Mary Shelley criou algo até então inimaginável em Frankenstein: a inserção pura, básica e persistente da ciência na literatura a ponto de desafiar as normas naturais. Muitos afirmam que esta obra deu início ao gênero da ficção-científica e não é difícil perceber que isso tem um embasamento forte ao lê-la. Através de uma escrita dramática – como o seu narrador – e aterrorizante, a autora narra a vida de Victor com um talento incrível para um primeiro romance que mostraria a sua força e seu merecimento de permanecer na lista de grandes obras literárias mundiais como ainda tem e está. O melhor de tudo isso é que essa revolução literária foi escrito por uma mulher, sem estar associada ao romance amoroso ou dramático que eram o foco de autoras até então. Ela arriscou contar uma história para o mundo sem saber o que o mundo pensaria dela e sem se importar muito com isso.
Ler Frankenstein não é propriamente assustador. Pelo menos não foi para mim. E como foi uma base e já tem mais de um século de existência, muitos dos artifícios literários do enredo são previsíveis. Mas aqui está a questão: quando foi lançado, não era algo clichê. Ele revolucionou barreiras da literatura gótica maravilhosamente bem, sem perder o foco e a intenção da sua autora. Embora esses elementos não deixem a leitura nos dar medo, mesmo já conhecendo a história por alto, é impossível ler esse livro e não refletir sobre as questões que mais assustam o homem: a completude da vida e a sua mortalidade. A todo momento, Victor se pergunta se aquele era o jeito que ele queria viver a sua vida e amaldiçoa a relação do ser humano com a morte. De certa forma, Frankenstein é um tipo de livro que revela os podres da humanidade numa consulta amedrontadora com um sóbrio psiquiatra.

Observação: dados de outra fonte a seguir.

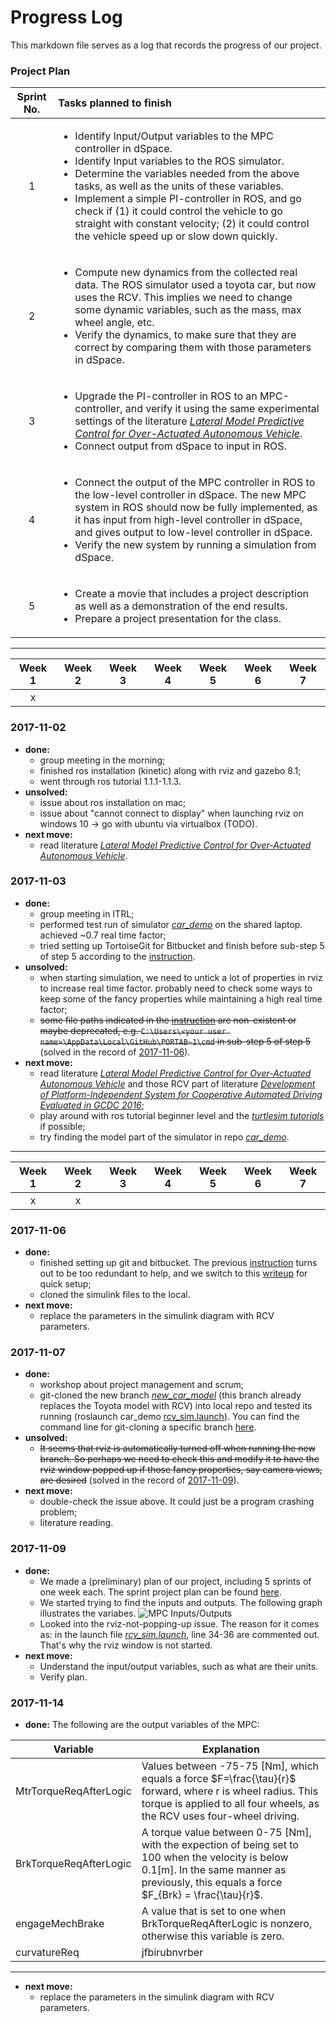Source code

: # Progress Log

This markdown file serves as a log that records the progress of our project.

<a name="project_plan"></a>
### Project Plan

| Sprint No. | Tasks planned to finish |
|:----------:|:-----------------------|
| 1 |<ul><li>Identify Input/Output variables to the MPC controller in dSpace. </li><li>Identify Input variables to the ROS simulator. </li><li>Determine the variables needed from the above tasks, as well as the units of these variables. </li><li> Implement a simple PI-controller in ROS, and go check if (1) it could control the vehicle to go straight with constant velocity; (2) it could control the vehicle speed up or slow down quickly. | 
| 2 | <ul><li>Compute new dynamics from the collected real data. The ROS simulator used a toyota car, but now uses the RCV. This implies we need to change some dynamic variables, such as the mass, max wheel angle, etc. </li><li> Verify the dynamics, to make sure that they are correct by comparing them with those parameters in dSpace. |
| 3 | <ul><li>Upgrade the PI-controller in ROS to an MPC-controller, and verify it using the same experimental settings of the literature [*Lateral Model Predictive Control for Over-Actuated Autonomous Vehicle*](http://ieeexplore.ieee.org/document/7995737/?reload=true). </li><li> Connect output from dSpace to input in ROS. |
| 4 | <ul><li>Connect the output of the MPC controller in ROS to the low-level controller in dSpace. The new MPC system in ROS should now be fully implemented, as it has input from high-level controller in dSpace, and gives output to low-level controller in dSpace. </li><li>Verify the new system by running a simulation from dSpace. |
| 5 | <ul><li>Create a movie that includes a project description as well as a demonstration of the end results. </li><li>Prepare a project presentation for the class. |

---

| Week 1 | Week 2 | Week 3 | Week 4 | Week 5 | Week 6 | Week 7 |
|:------:|:------:|--------|--------|--------|--------|--------|
|    x   |        |        |        |        |        |        |

### 2017-11-02

- **done:**
  - group meeting in the morning;
  - finished ros installation (kinetic) along with rviz and gazebo 8.1;
  - went through ros tutorial 1.1.1-1.1.3.
- **unsolved:**
  - issue about ros installation on mac;
  - issue about "cannot connect to display" when launching rviz on windows 10 -> go with ubuntu via virtualbox (TODO).
- **next move:** 
  - read literature [*Lateral Model Predictive Control for Over-Actuated Autonomous Vehicle*](http://ieeexplore.ieee.org/document/7995737/?reload=true).

### 2017-11-03

- **done:**
  - group meeting in ITRL;
  - performed test run of simulator [*car_demo*](https://github.com/ecward/car_demo) on the shared laptop. achieved ~0.7 real time factor;
  - tried setting up TortoiseGit for Bitbucket and finish before sub-step 5 of step 5 according to the [instruction](https://gist.github.com/svanas/87330eeb17313ea50d5cf9c265ab693f#step-3-add-your-public-key-to-bitbucket).
- **unsolved:**
  - when starting simulation, we need to untick a lot of properties in rviz to increase real time factor. probably need to check some ways to keep some of the fancy properties while maintaining a high real time factor;
  - ~~some file paths indicated in the [instruction](https://gist.github.com/svanas/87330eeb17313ea50d5cf9c265ab693f#step-3-add-your-public-key-to-bitbucket) are non-existent or maybe deprecated, e.g. ```C:\Users\<your user name>\AppData\Local\GitHub\PORTAB~1\cmd``` in sub-step 5 of step 5~~ (solved in the record of [2017-11-06](#solved_issue_1)).
- **next move:** 
  - read literature [*Lateral Model Predictive Control for Over-Actuated Autonomous Vehicle*](http://ieeexplore.ieee.org/document/7995737/?reload=true) and those RCV part of literature [*Development of Platform-Independent System for Cooperative Automated Driving Evaluated in GCDC 2016*](http://ieeexplore.ieee.org/document/7891914/);
  - play around with ros tutorial beginner level and the [*turtlesim tutorials*](http://wiki.ros.org/turtlesim/Tutorials) if possible;
  - try finding the model part of the simulator in repo [*car_demo*](https://github.com/ecward/car_demo).
  
---

| Week 1 | Week 2 | Week 3 | Week 4 | Week 5 | Week 6 | Week 7 | 
|:------:|:------:|--------|--------|--------|--------|--------|
|    x   |    x   |        |        |        |        |        | 

### 2017-11-06

- **done:**
<a name="solved_issue_1"></a>
  - finished setting up git and bitbucket. The previous [instruction](https://gist.github.com/svanas/87330eeb17313ea50d5cf9c265ab693f#step-3-add-your-public-key-to-bitbucket) turns out to be too redundant to help, and we switch to this [writeup](http://guganeshan.com/blog/setting-up-git-and-tortoisegit-with-bitbucket-step-by-step.html) for quick setup;
  - cloned the simulink files to the local.
- **next move:** 
  - replace the parameters in the simulink diagram with RCV parameters.
  
### 2017-11-07

- **done:**
  - workshop about project management and scrum;
  - git-cloned the new branch [*new_car_model*](https://github.com/ecward/car_demo/tree/new_car_model) (this branch already replaces the Toyota model with RCV) into local repo and tested its running (roslaunch car_demo [rcv_sim.launch](https://github.com/ecward/car_demo/blob/new_car_model/car_demo/launch/rcv_sim.launch)). You can find the command line for git-cloning a specific branch [here](https://stackoverflow.com/questions/4811434/clone-only-one-branch).
- **unsolved:**
  - ~~It seems that rviz is automatically turned off when running the new branch. So perhaps we need to check this and modify it to have the rviz window popped up if those fancy properties, say camera views, are desired~~ (solved in the record of [2017-11-09](#solved_issue_2)).
- **next move:** 
  - double-check the issue above. It could just be a program crashing problem;
  - literature reading.
  
### 2017-11-09

- **done:**
  - We made a (preliminary) plan of our project, including 5 sprints of one week each. The sprint project plan can be found [here](#project_plan).
  - We started trying to find the inputs and outputs. The following graph illustrates the variabes. 
  ![MPC Inputs/Outputs](https://github.com/txzhao/Model-Control-RCV/blob/master/pic/MPCInputOutput.jpg)
  <a name="solved_issue_2"></a>
  - Looked into the rviz-not-popping-up issue. The reason for it comes as: in the launch file [*rcv_sim.launch*](https://github.com/ecward/car_demo/blob/new_car_model/car_demo/launch/rcv_sim.launch), line 34-36 are commented out. That's why the rviz window is not started.
- **next move:** 
  - Understand the input/output variables, such as what are their units.
  - Verify plan.
  
### 2017-11-14

- **done:**
The following are the output variables of the MPC:

| Variable | Explanation |
|----------|-------------|
| MtrTorqueReqAfterLogic | Values between -75-75 [Nm], which equals a force $F=\frac{\tau}{r}$ forward, where r is wheel radius. This torque is applied to all four wheels, as the RCV uses four-wheel driving. | 
| BrkTorqueReqAfterLogic | A torque value between 0-75 [Nm], with the expection of being set to 100 when the velocity is below 0.1[m]. In the same manner as previously, this equals a force $F_{Brk} = \frac{\tau}{r}$.|
| engageMechBrake | A value that is set to one when BrkTorqueReqAfterLogic is nonzero, otherwise this variable is zero. |
| curvatureReq | jfbirubnvrber |

---


- **next move:** 
  - replace the parameters in the simulink diagram with RCV parameters.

Os Contos e a edição da Darkside Books
A mortalidade era o tema que guiava Mary Shelley na sua carreira literária. É obviamente visto em Frankenstein e muito explorado em seus contos. Na edição da Caveirinha, os editores selecionaram quatro contos da autora para fechar o livro: Valério: o romano reanimado, Roger Dodsworth: o inglês reanimado, Transformação e O imortal mortal. O mais interessante dentre eles e dessa escolha foi a capacidade de mudança de escrita de Shelley mesmo tratando de uma base, um ponto de partida igual. O primeiro conto, do romano que volta à vida no século XVIII, traz duas vozes completamente opostas mas que complementam à narração da história. O segundo relata o caso como uma reportagem, colocando o tom jornalístico de forma bem pesada e fácil de se identificar. O terceiro, por sua vez, é mais poético porque, acredito eu, foi baseado justamente numa poesia de Lorde Byron. O último já lembra mais uma narrativa normal, evocando o passado no presente, mas recheado de alquimia e eu-lírico.

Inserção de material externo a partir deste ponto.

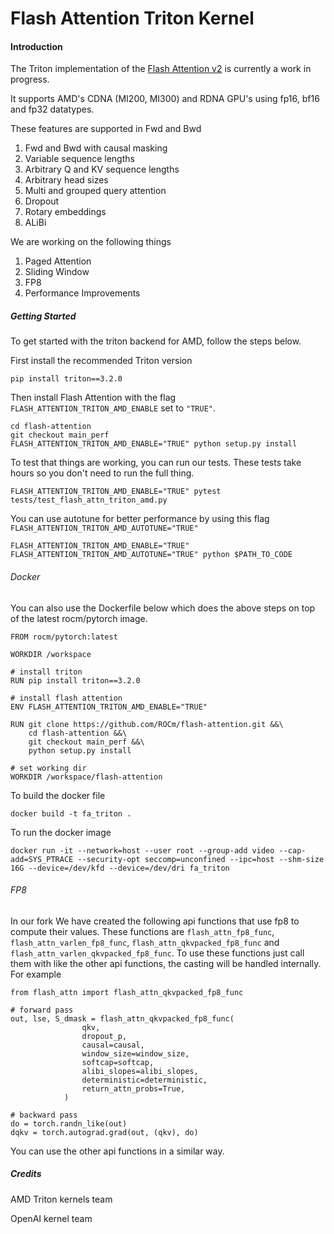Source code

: Flash Attention Triton Kernel
===============

#### Introduction
The Triton implementation of the [Flash Attention v2](https://tridao.me/publications/flash2/flash2.pdf) is currently a work in progress.

It supports AMD's CDNA (MI200, MI300) and RDNA GPU's using fp16, bf16 and fp32 datatypes.

These features are supported in Fwd and Bwd
1) Fwd and Bwd with causal masking
2) Variable sequence lengths
3) Arbitrary Q and KV sequence lengths
4) Arbitrary head sizes
5) Multi and grouped query attention
6) Dropout
7) Rotary embeddings
8) ALiBi

We are working on the following things
1) Paged Attention 
2) Sliding Window
3) FP8
4) Performance Improvements

##### Getting Started
To get started with the triton backend for AMD, follow the steps below.

First install the recommended Triton version 

```
pip install triton==3.2.0
```
Then install Flash Attention with the flag `FLASH_ATTENTION_TRITON_AMD_ENABLE` set to `"TRUE"`.

```
cd flash-attention
git checkout main_perf
FLASH_ATTENTION_TRITON_AMD_ENABLE="TRUE" python setup.py install
```

To test that things are working, you can run our tests. These tests take hours so you don't need to run the full thing.
```
FLASH_ATTENTION_TRITON_AMD_ENABLE="TRUE" pytest tests/test_flash_attn_triton_amd.py
```

You can use autotune for better performance by using this flag `FLASH_ATTENTION_TRITON_AMD_AUTOTUNE="TRUE"`
```
FLASH_ATTENTION_TRITON_AMD_ENABLE="TRUE" FLASH_ATTENTION_TRITON_AMD_AUTOTUNE="TRUE" python $PATH_TO_CODE
```

###### Docker
You can also use the Dockerfile below which does the above steps on top of the latest rocm/pytorch image.
```
FROM rocm/pytorch:latest

WORKDIR /workspace

# install triton
RUN pip install triton==3.2.0

# install flash attention
ENV FLASH_ATTENTION_TRITON_AMD_ENABLE="TRUE"

RUN git clone https://github.com/ROCm/flash-attention.git &&\ 
    cd flash-attention &&\
    git checkout main_perf &&\
    python setup.py install

# set working dir
WORKDIR /workspace/flash-attention
```

To build the docker file
```
docker build -t fa_triton .
```

To run the docker image
```
docker run -it --network=host --user root --group-add video --cap-add=SYS_PTRACE --security-opt seccomp=unconfined --ipc=host --shm-size 16G --device=/dev/kfd --device=/dev/dri fa_triton
```

###### FP8
In our fork We have created the following api functions that use fp8 to compute their values. These functions are `flash_attn_fp8_func`, `flash_attn_varlen_fp8_func`, `flash_attn_qkvpacked_fp8_func` and `flash_attn_varlen_qkvpacked_fp8_func`. To use these functions just call them with like the other api functions, the casting will be handled internally. For example

```
from flash_attn import flash_attn_qkvpacked_fp8_func

# forward pass
out, lse, S_dmask = flash_attn_qkvpacked_fp8_func(
                qkv,
                dropout_p,
                causal=causal,
                window_size=window_size,
                softcap=softcap,
                alibi_slopes=alibi_slopes,
                deterministic=deterministic,
                return_attn_probs=True,
            )

# backward pass
do = torch.randn_like(out)
dqkv = torch.autograd.grad(out, (qkv), do)
```

You can use the other api functions in a similar way.



##### Credits
AMD Triton kernels team

OpenAI kernel team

É muito interessante notar a flexibilidade da autora e perceber sua capacidade de fazer mais. Como é dito no livro, Frankenstein é uma obra que sobressaiu e superou seu autor. Mary Shelley não é tão conhecida como deveria ser e a habilidade presente nos contos só mostra o seu potencial talvez perdido no tempo. Aprendam: a voz de uma autora não deve ser calada por sua obra por mais incrível que ela seja. Frankenstein se prova uma boa leitura, sob os olhos e a imaginação de uma autora impecável.

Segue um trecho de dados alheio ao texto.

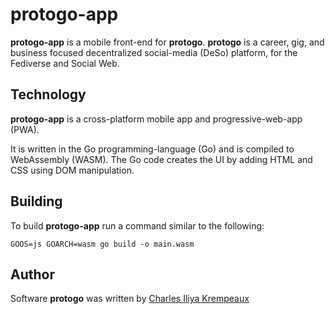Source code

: # protogo-app

**protogo-app** is a mobile front-end for **protogo**.
**protogo** is a career, gig, and business focused decentralized social-media (DeSo) platform, for the Fediverse and Social Web.

## Technology

**protogo-app** is a cross-platform mobile app and progressive-web-app (PWA).

It is written in the Go programming-language (Go) and is compiled to WebAssembly (WASM).
The Go code creates the UI by adding HTML and CSS using DOM manipulation.

## Building

To build **protogo-app** run a command similar to the following:

```
GOOS=js GOARCH=wasm go build -o main.wasm
```

## Author

Software **protogo** was written by [Charles Iliya Krempeaux](http://reiver.link)
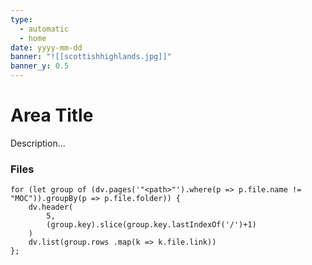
 ```yaml
---
type:
  - automatic
  - home
date: yyyy-mm-dd
banner: "![[scottishhighlands.jpg]]"
banner_y: 0.5
---
```


# Area Title

Description...

### Files

```dataviewjs
for (let group of (dv.pages('"<path>"').where(p => p.file.name != "MOC")).groupBy(p => p.file.folder)) {
	dv.header(
		5, 
		(group.key).slice(group.key.lastIndexOf('/')+1)
	)
	dv.list(group.rows .map(k => k.file.link))
};
```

Observação: O design da edição é estonteante. O trabalho de ilustração do livro demonstra um cuidado absurdo, tanto com os esboços de Andreas Vesalius e Étienne de la Revière quanto dos desenhos de Pedro Franz que acompanham a história. Sem deixar de comentar, é claro, do conjunto do design com a capa e mais que não me fez deixar de pensar que o furo no pé que está nela representa algo do dito popular que fulano deu um tiro no pé. Vamos combinar, foi exatamente o Victor Frankenstein fez, não é?